(Beginning of Dataset records)

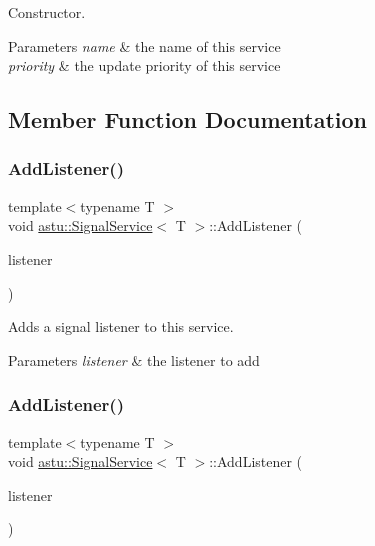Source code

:Constructor.


\begin{DoxyParams}{Parameters}
{\em name} & the name of this service \\
\hline
{\em priority} & the update priority of this service \\
\hline
\end{DoxyParams}


\subsection{Member Function Documentation}
\mbox{\label{classastu_1_1SignalService_a9027644028616eb9bad00447648cae29}} 
\subsubsection{\texorpdfstring{Add\+Listener()}{AddListener()}\hspace{0.1cm}{\footnotesize\ttfamily [1/2]}}
{\footnotesize\ttfamily template$<$typename T $>$ \\
void \hyperlink{classastu_1_1SignalService}{astu\+::\+Signal\+Service}$<$ T $>$\+::Add\+Listener (\begin{DoxyParamCaption}\item[{const std\+::shared\+\_\+ptr$<$ \hyperlink{classastu_1_1ISignalListener}{I\+Signal\+Listener}$<$ T $>$$>$ \&}]{listener }\end{DoxyParamCaption})\hspace{0.3cm}{\ttfamily [inline]}}

Adds a signal listener to this service.


\begin{DoxyParams}{Parameters}
{\em listener} & the listener to add \\
\hline
\end{DoxyParams}
\mbox{\label{classastu_1_1SignalService_aaee80c5636b808d9af77b98d23aceccd}} 
\subsubsection{\texorpdfstring{Add\+Listener()}{AddListener()}\hspace{0.1cm}{\footnotesize\ttfamily [2/2]}}
{\footnotesize\ttfamily template$<$typename T $>$ \\
void \hyperlink{classastu_1_1SignalService}{astu\+::\+Signal\+Service}$<$ T $>$\+::Add\+Listener (\begin{DoxyParamCaption}\item[{\hyperlink{classastu_1_1ISignalListener}{I\+Signal\+Listener}$<$ T $>$ \&}]{listener }\end{DoxyParamCaption})\hspace{0.3cm}{\ttfamily [inline]}}


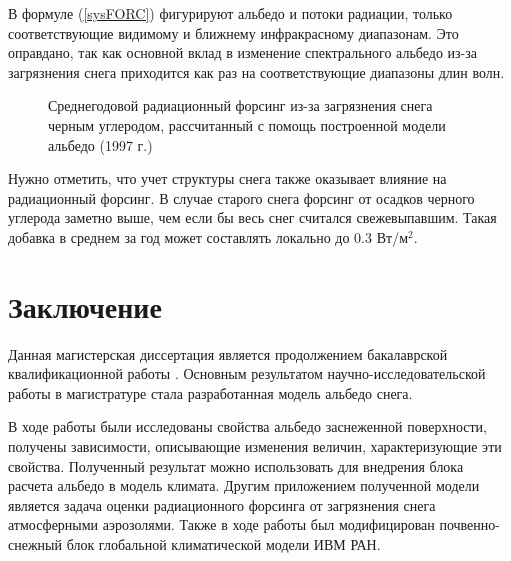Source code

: \documentclass[a4paper, fontsize=14pt]{scrartcl}
\begin{document}
В формуле (\ref{sysFORC}) фигурируют альбедо и потоки радиации, только соответствующие видимому и ближнему инфракрасному диапазонам. Это оправдано, так как основной вклад в изменение спектрального альбедо из-за загрязнения снега приходится как раз на соответствующие диапазоны длин волн.

\begin{figure}[h]
    \caption{Среднегодовой радиационный форсинг из-за загрязнения снега черным углеродом, рассчитанный с помощь построенной модели альбедо (1997 г.)}
    \label{fig:image}
\end{figure}

Нужно отметить, что учет структуры снега также оказывает влияние на радиационный форсинг. В случае старого снега форсинг от осадков черного углерода заметно выше, чем если бы весь снег считался свежевыпавшим. Такая добавка в среднем за год может составлять локально до $0.3$ Вт/м$^2$. 



\newpage
\section*{Заключение}

Данная магистерская диссертация является продолжением бакалаврской квалификационной работы \cite{Bak2019}. Основным результатом научно-исследовательской работы в магистратуре стала разработанная модель альбедо снега. 

В ходе работы были исследованы свойства альбедо заснеженной поверхности, получены зависимости, описывающие изменения величин, характеризующие эти свойства. Полученный результат можно использовать для внедрения блока расчета альбедо в модель климата. Другим приложением полученной модели является задача оценки радиационного форсинга от загрязнения снега атмосферными аэрозолями. Также в ходе работы был модифицирован почвенно-снежный блок глобальной климатической модели ИВМ РАН. 




\newpage
{}
{}


\end{document}
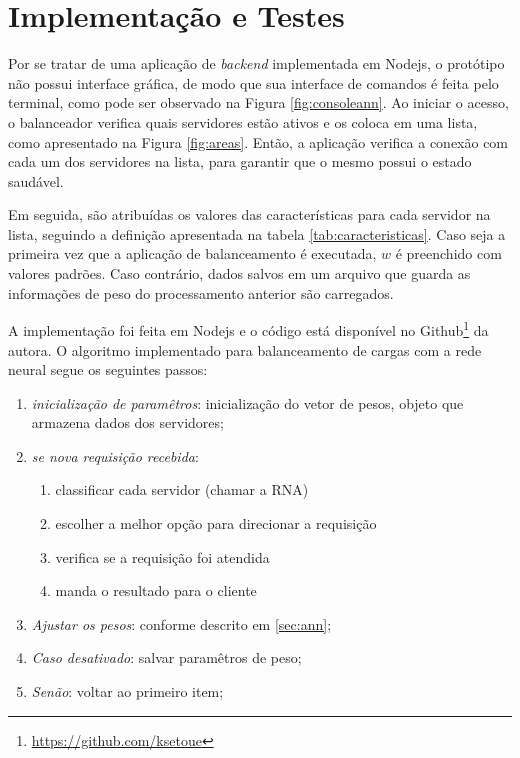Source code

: \section{Implementação e Testes}\label{sec:testes}

Por se tratar de uma aplicação de \textit{backend} implementada em Nodejs, o protótipo não possui interface gráfica, de modo que sua interface de comandos é feita pelo terminal, como pode ser observado na Figura \ref{fig:consoleann}. Ao iniciar o acesso, o balanceador verifica quais servidores estão ativos e os coloca em uma lista, como apresentado na Figura \ref{fig:areas}. Então, a aplicação verifica a conexão com cada um dos servidores na lista, para garantir que o mesmo possui o estado saudável. 

Em seguida, são atribuídas os valores das características para cada servidor na lista, seguindo a definição apresentada na tabela \ref{tab:caracteristicas}. Caso seja a primeira vez que a aplicação de balanceamento é executada, $w$ é preenchido com valores padrões. Caso contrário, dados salvos em um arquivo que guarda as informações de peso do processamento anterior são carregados. 


A implementação foi feita em Nodejs e o código está disponível no Github\footnote{\url{https://github.com/ksetoue}} da autora. O algoritmo implementado para balanceamento de cargas com a rede neural segue os seguintes passos: 
\begin{enumerate}
	\item \textit{inicialização de paramêtros}: inicialização do vetor de pesos, objeto que armazena dados dos servidores;
	\item \textit{se nova requisição recebida}: 
	\begin{enumerate}
		\item classificar cada servidor (chamar a RNA)
		\item escolher a melhor opção para direcionar a requisição 
		\item verifica se a requisição foi atendida 
		\item manda o resultado para o cliente 			
	\end{enumerate}
	\item \textit{Ajustar os pesos}: conforme descrito em \ref{sec:ann};
	\item \textit{Caso desativado}: salvar paramêtros de peso; 
	\item \textit{Senão}: voltar ao primeiro item; 
\end{enumerate}

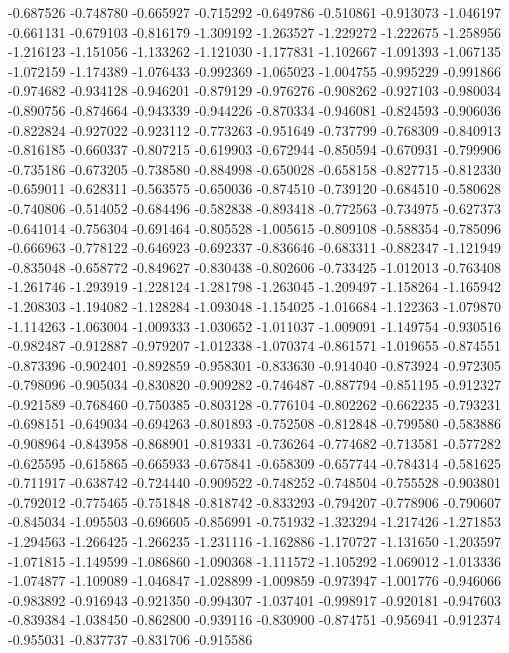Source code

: -0.687526
-0.748780
-0.665927
-0.715292
-0.649786
-0.510861
-0.913073
-1.046197
-0.661131
-0.679103
-0.816179
-1.309192
-1.263527
-1.229272
-1.222675
-1.258956
-1.216123
-1.151056
-1.133262
-1.121030
-1.177831
-1.102667
-1.091393
-1.067135
-1.072159
-1.174389
-1.076433
-0.992369
-1.065023
-1.004755
-0.995229
-0.991866
-0.974682
-0.934128
-0.946201
-0.879129
-0.976276
-0.908262
-0.927103
-0.980034
-0.890756
-0.874664
-0.943339
-0.944226
-0.870334
-0.946081
-0.824593
-0.906036
-0.822824
-0.927022
-0.923112
-0.773263
-0.951649
-0.737799
-0.768309
-0.840913
-0.816185
-0.660337
-0.807215
-0.619903
-0.672944
-0.850594
-0.670931
-0.799906
-0.735186
-0.673205
-0.738580
-0.884998
-0.650028
-0.658158
-0.827715
-0.812330
-0.659011
-0.628311
-0.563575
-0.650036
-0.874510
-0.739120
-0.684510
-0.580628
-0.740806
-0.514052
-0.684496
-0.582838
-0.893418
-0.772563
-0.734975
-0.627373
-0.641014
-0.756304
-0.691464
-0.805528
-1.005615
-0.809108
-0.588354
-0.785096
-0.666963
-0.778122
-0.646923
-0.692337
-0.836646
-0.683311
-0.882347
-1.121949
-0.835048
-0.658772
-0.849627
-0.830438
-0.802606
-0.733425
-1.012013
-0.763408
-1.261746
-1.293919
-1.228124
-1.281798
-1.263045
-1.209497
-1.158264
-1.165942
-1.208303
-1.194082
-1.128284
-1.093048
-1.154025
-1.016684
-1.122363
-1.079870
-1.114263
-1.063004
-1.009333
-1.030652
-1.011037
-1.009091
-1.149754
-0.930516
-0.982487
-0.912887
-0.979207
-1.012338
-1.070374
-0.861571
-1.019655
-0.874551
-0.873396
-0.902401
-0.892859
-0.958301
-0.833630
-0.914040
-0.873924
-0.972305
-0.798096
-0.905034
-0.830820
-0.909282
-0.746487
-0.887794
-0.851195
-0.912327
-0.921589
-0.768460
-0.750385
-0.803128
-0.776104
-0.802262
-0.662235
-0.793231
-0.698151
-0.649034
-0.694263
-0.801893
-0.752508
-0.812848
-0.799580
-0.583886
-0.908964
-0.843958
-0.868901
-0.819331
-0.736264
-0.774682
-0.713581
-0.577282
-0.625595
-0.615865
-0.665933
-0.675841
-0.658309
-0.657744
-0.784314
-0.581625
-0.711917
-0.638742
-0.724440
-0.909522
-0.748252
-0.748504
-0.755528
-0.903801
-0.792012
-0.775465
-0.751848
-0.818742
-0.833293
-0.794207
-0.778906
-0.790607
-0.845034
-1.095503
-0.696605
-0.856991
-0.751932
-1.323294
-1.217426
-1.271853
-1.294563
-1.266425
-1.266235
-1.231116
-1.162886
-1.170727
-1.131650
-1.203597
-1.071815
-1.149599
-1.086860
-1.090368
-1.111572
-1.105292
-1.069012
-1.013336
-1.074877
-1.109089
-1.046847
-1.028899
-1.009859
-0.973947
-1.001776
-0.946066
-0.983892
-0.916943
-0.921350
-0.994307
-1.037401
-0.998917
-0.920181
-0.947603
-0.839384
-1.038450
-0.862800
-0.939116
-0.830900
-0.874751
-0.956941
-0.912374
-0.955031
-0.837737
-0.831706
-0.915586
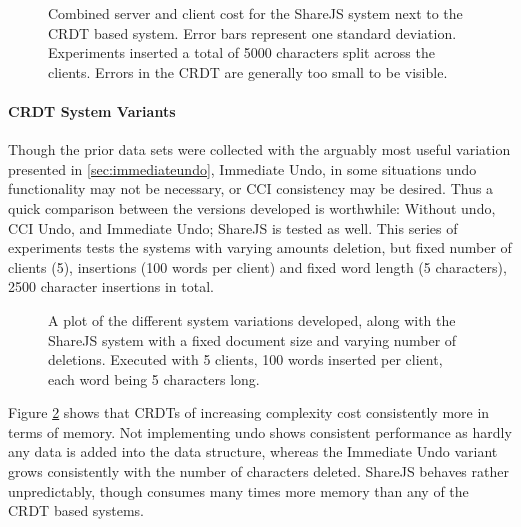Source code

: \documentclass[12pt,a4paper,twoside,openright]{report}
\begin{document}
				\begin{figure}[htb]
					\centering
					
					\caption[Memory Consumption versus Replication] {Combined server and client cost for the ShareJS system next to the CRDT based system. Error bars represent one standard deviation. Experiments inserted a total of 5000 characters split across the clients. Errors in the CRDT are generally too small to be visible.}
					\label{fig:memvsreplication}
				\end{figure}
				
			\paragraph{CRDT System Variants}
				Though the prior data sets were collected with the arguably most useful variation presented in \cref{sec:immediateundo}, Immediate Undo, in some situations undo functionality may not be necessary, or CCI consistency may be desired. Thus a quick comparison between the versions developed is worthwhile: Without undo, CCI Undo, and Immediate Undo; ShareJS is tested as well. This series of experiments tests the systems with varying amounts deletion, but fixed number of clients (5), insertions (100 words per client) and fixed word length (5 characters), 2500 character insertions in total.
				
				\begin{figure}[htb]
					\centering
					
					\caption[Behavior of System Variants - Memory] {A plot of the different system variations developed, along with the ShareJS system with a fixed document size and varying number of deletions. Executed with 5 clients, 100 words inserted per client, each word being 5 characters long.}
					\label{fig:variantsmemory}
				\end{figure}
				
				Figure \ref{fig:variantsmemory} shows that CRDTs of increasing complexity cost consistently more in terms of memory. Not implementing undo shows consistent performance as hardly any data is added into the data structure, whereas the Immediate Undo variant grows consistently with the number of characters deleted. ShareJS behaves rather unpredictably, though consumes many times more memory than any of the CRDT based systems.
				
\end{document}
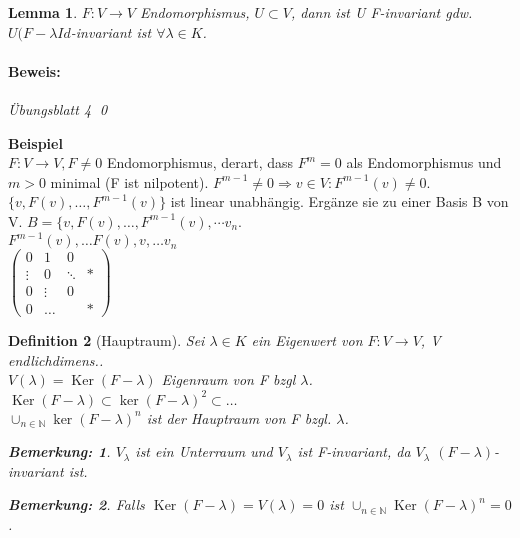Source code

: \documentclass{report}
\newcommand{\lb}{\lambda}
\newcommand{\N}{\mathbb{N}}
\DeclareMathOperator{\Ker}{Ker}
\theoremstyle{customrem}
\newtheorem*{bemerkung}{Bemerkung\textnormal:}
\theoremstyle{customdef}
\newtheorem{definition}{Definition}[chapter]
\newtheorem{lemma}[definition]{Lemma}
\renewenvironment{proof}{\paragraph{Beweis: }}{\qed}
\theoremstyle{customenv}
\begin{document}
\begin{lemma}
  \(F : V \to V\) Endomorphismus, \(U \subset V\), dann ist U F-invariant gdw.
  \(U (F - \lb Id\)-invariant ist \(\forall \lb \in K\).
  \begin{proof}
    \"Ubungsblatt 4
  \end{proof}
\end{lemma}

\textbf{Beispiel}\\
\(F : V \to V, F \neq 0\) Endomorphismus, derart, dass \(F^m = 0\) als
Endomorphismus und \(m > 0\) minimal (F ist nilpotent). \(F^{m-1} \neq 0
\Rightarrow v \in V : F^{m-1}(v) \neq 0\). \(\{v, F(v), \dots, F^{m-1}(v)\}\)
ist linear unabh\"angig. Erg\"anze sie zu einer Basis B von V.
\(B = \{v, F(v), \dots, F^{m-1}(v), \dotsm v_n\).\\
\(F^{m-1}(v), \dots F(v), v, \dots v_n\)\\
\(
  \begin{pmatrix}
    0      & 1      & 0      & \\
    \vdots & 0      & \ddots & *\\
    0      & \vdots & 0      & \\
    0      & \dots  &        & *
  \end{pmatrix}
\)

\begin{definition}[Hauptraum]
  Sei \(\lb \in K\) ein Eigenwert von \(F : V \to V\), V endlichdimens..\\
  \(V(\lb) = \Ker(F - \lb)\) Eigenraum von F bzgl \(\lb\).\\
  \(\Ker(F - \lb) \subset \ker(F - \lb)^2 \subset \dots\)\\
  \(\cup_{n \in \N} \ker(F - \lb)^n\) ist der Hauptraum von F bzgl. \(\lb\).
  \begin{bemerkung}
    \(V_\lb\) ist ein Unterraum und \(V_\lb\) ist F-invariant,
    da \(V_\lb\) \((F - \lb)\)-invariant ist.
  \end{bemerkung}
  \begin{bemerkung}
    Falls \(\Ker(F - \lb) = V(\lb) = 0\) ist
    \(\cup_{n \in \N}\Ker(F - \lb)^n = 0\).
  \end{bemerkung}
\end{definition}
\end{document}
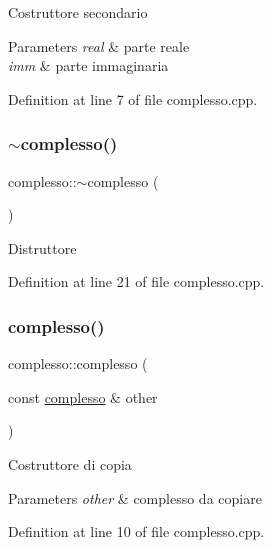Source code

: Costruttore secondario


\begin{DoxyParams}{Parameters}
{\em real} & parte reale \\
\hline
{\em imm} & parte immaginaria \\
\hline
\end{DoxyParams}


Definition at line 7 of file complesso.\+cpp.

\mbox{\label{structcomplesso_a04d5503bbd98d2d0e25bec23d2b2e619}} 
\subsubsection{\texorpdfstring{$\sim$complesso()}{~complesso()}}
{\footnotesize\ttfamily complesso\+::$\sim$complesso (\begin{DoxyParamCaption}{ }\end{DoxyParamCaption})}

Distruttore 

Definition at line 21 of file complesso.\+cpp.

\mbox{\label{structcomplesso_af07bfd9970163010c92eb5bf7a150d85}} 
\subsubsection{\texorpdfstring{complesso()}{complesso()}\hspace{0.1cm}{\footnotesize\ttfamily [3/3]}}
{\footnotesize\ttfamily complesso\+::complesso (\begin{DoxyParamCaption}\item[{const \mbox{\hyperlink{structcomplesso}{complesso}} \&}]{other }\end{DoxyParamCaption})}

Costruttore di copia


\begin{DoxyParams}{Parameters}
{\em other} & complesso da copiare \\
\hline
\end{DoxyParams}


Definition at line 10 of file complesso.\+cpp.



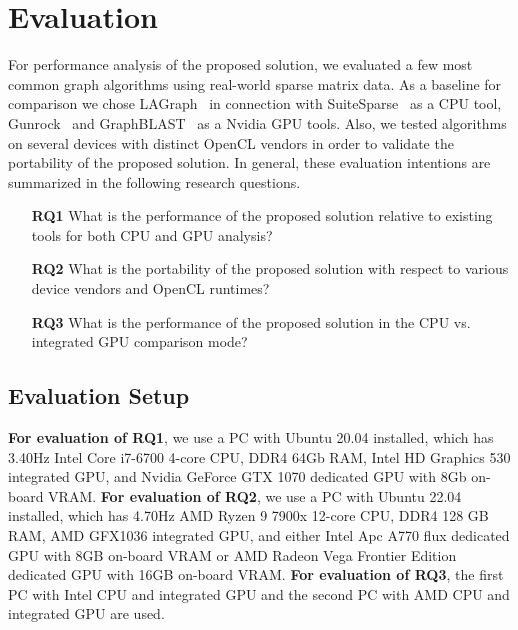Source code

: \section{Evaluation}

For performance analysis of the proposed solution, we evaluated a few most common graph algorithms using real-world sparse matrix data. 
As a baseline for comparison we chose LAGraph~\cite{szarnyas2021lagraph} in connection with SuiteSparse~\cite{10.1145/3322125} as a CPU tool, Gunrock~\cite{7967137} and GraphBLAST~\cite{yang2019graphblast} as a Nvidia GPU tools. 
Also, we tested algorithms on several devices with distinct OpenCL vendors in order to validate the portability of the proposed solution. 
In general, these evaluation intentions are summarized in the following research questions. 

\vspace{0.2cm}
\begin{itemize}
    \item[\textbf{RQ1}] What is the performance of the proposed solution relative to existing tools for both CPU and GPU analysis?
    
    \item[\textbf{RQ2}] What is the portability of the proposed solution with respect to various device vendors and OpenCL runtimes?

    \item[\textbf{RQ3}] What is the performance of the proposed solution in the CPU vs. integrated GPU comparison mode?
\end{itemize}

\subsection{Evaluation Setup}

\textbf{For evaluation of RQ1}, we use a PC with Ubuntu 20.04 installed, which has 3.40Hz Intel Core i7-6700 4-core CPU, DDR4 64Gb RAM, Intel HD Graphics 530 integrated GPU, and Nvidia GeForce GTX 1070 dedicated GPU with 8Gb on-board VRAM. 
\textbf{For evaluation of RQ2}, we use a PC with Ubuntu 22.04 installed, which has 4.70Hz AMD Ryzen 9 7900x 12-core CPU, DDR4 128 GB RAM, AMD GFX1036 integrated GPU, and either Intel Apc A770 flux dedicated GPU with 8GB on-board VRAM or AMD Radeon Vega Frontier Edition dedicated GPU with 16GB on-board VRAM.
\textbf{For evaluation of RQ3}, the first PC with Intel CPU and integrated GPU and the second PC with AMD CPU and integrated GPU are used.

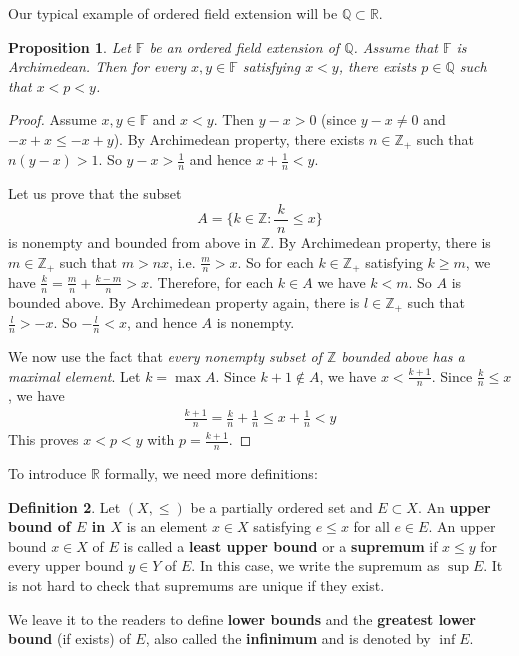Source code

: \documentclass[12pt,b5paper,notitlepage]{article}
\theoremstyle{definition}
\newtheorem{df}{Definition}[section]
\theoremstyle{plain}
\newtheorem{pp}[df]{Proposition}
\newcommand{\Zbb}{\mathbb Z}
\newcommand{\Qbb}{\mathbb Q}
\newcommand{\Rbb}{\mathbb R}
\newcommand{\Fbb}{\mathbb F}
\numberwithin{equation}{section}
\begin{document}
Our typical example of ordered field extension will be $\Qbb\subset\Rbb$.

\begin{pp}\label{lb2}
Let $\Fbb$ be an ordered field extension  of $\Qbb$. Assume that $\Fbb$ is Archimedean. Then for every $x,y\in\Fbb$ satisfying $x<y$, there exists $p\in\Qbb$ such that $x<p<y$.
\end{pp}

\begin{proof}
Assume $x,y\in\Fbb$ and $x<y$. Then $y-x>0$ (since $y-x\neq 0$ and $-x+x\leq -x+y$). By Archimedean property, there exists $n\in\Zbb_+$ such that $n(y-x)>1$. So $\displaystyle y-x>\frac 1n$ and hence $\displaystyle x+\frac 1n<y$.

Let us prove that the subset
\begin{equation*}
A=\big\{k\in\Zbb: \frac {~k~}{n}\leq x\big\}
\end{equation*}
is nonempty and bounded from above in $\Zbb$. By Archimedean property, there is $m\in\Zbb_+$ such that $m>nx$, i.e. $\displaystyle \frac mn>x$. So for each $k\in\Zbb_+$ satisfying $k\geq m$, we have $\displaystyle \frac kn=\frac mn+\frac{k-m}n>x$. Therefore, for each $k\in A$ we have $k<m$. So $A$ is bounded above. By Archimedean property again, there is $l\in\Zbb_+$ such that $\displaystyle \frac ln>-x$. So $\displaystyle -\frac ln<x$, and hence $A$ is nonempty.

We now use the fact that \emph{every nonempty subset of $\Zbb$ bounded above has a maximal element}. Let $k=\max A$. Since $k+1\notin A$, we have $\displaystyle x<\frac{k+1}n$. Since $\displaystyle \frac kn\leq x$, we have
\begin{align*}
\frac{k+1}n=\frac kn+\frac 1n\leq x+\frac 1n<y
\end{align*}
This proves $x<p<y$ with $\displaystyle p=\frac{k+1}n$.
\end{proof}

To introduce $\Rbb$ formally, we need more definitions:

\begin{df}
Let $(X,\leq)$ be a partially ordered set and $E\subset X$. An \textbf{upper bound of $E$ in $X$}  is an element $x\in X$ satisfying $e\leq x$ for all $e\in E$. An upper bound $x\in X$ of $E$ is called a \textbf{least upper bound} or a \textbf{supremum}  if $x\leq y$ for every upper bound $y\in Y$ of $E$. In this case, we write the supremum as  $\sup E$. It is not hard to check that supremums are unique if they exist.

We leave it to the readers to define \textbf{lower bounds} and the \textbf{greatest lower bound} (if exists) of $E$, also called the \textbf{infinimum} and is denoted by  $\inf E$. \hfill\qedsymbol
\end{df}
\end{document}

(End of Dataset records)

Look through the records and copy down every line that holds "Hauptraum".

\begin{definition}[Hauptraum]
  \(\cup_{n \in \N} \ker(F - \lb)^n\) ist der Hauptraum von F bzgl. \(\lb\).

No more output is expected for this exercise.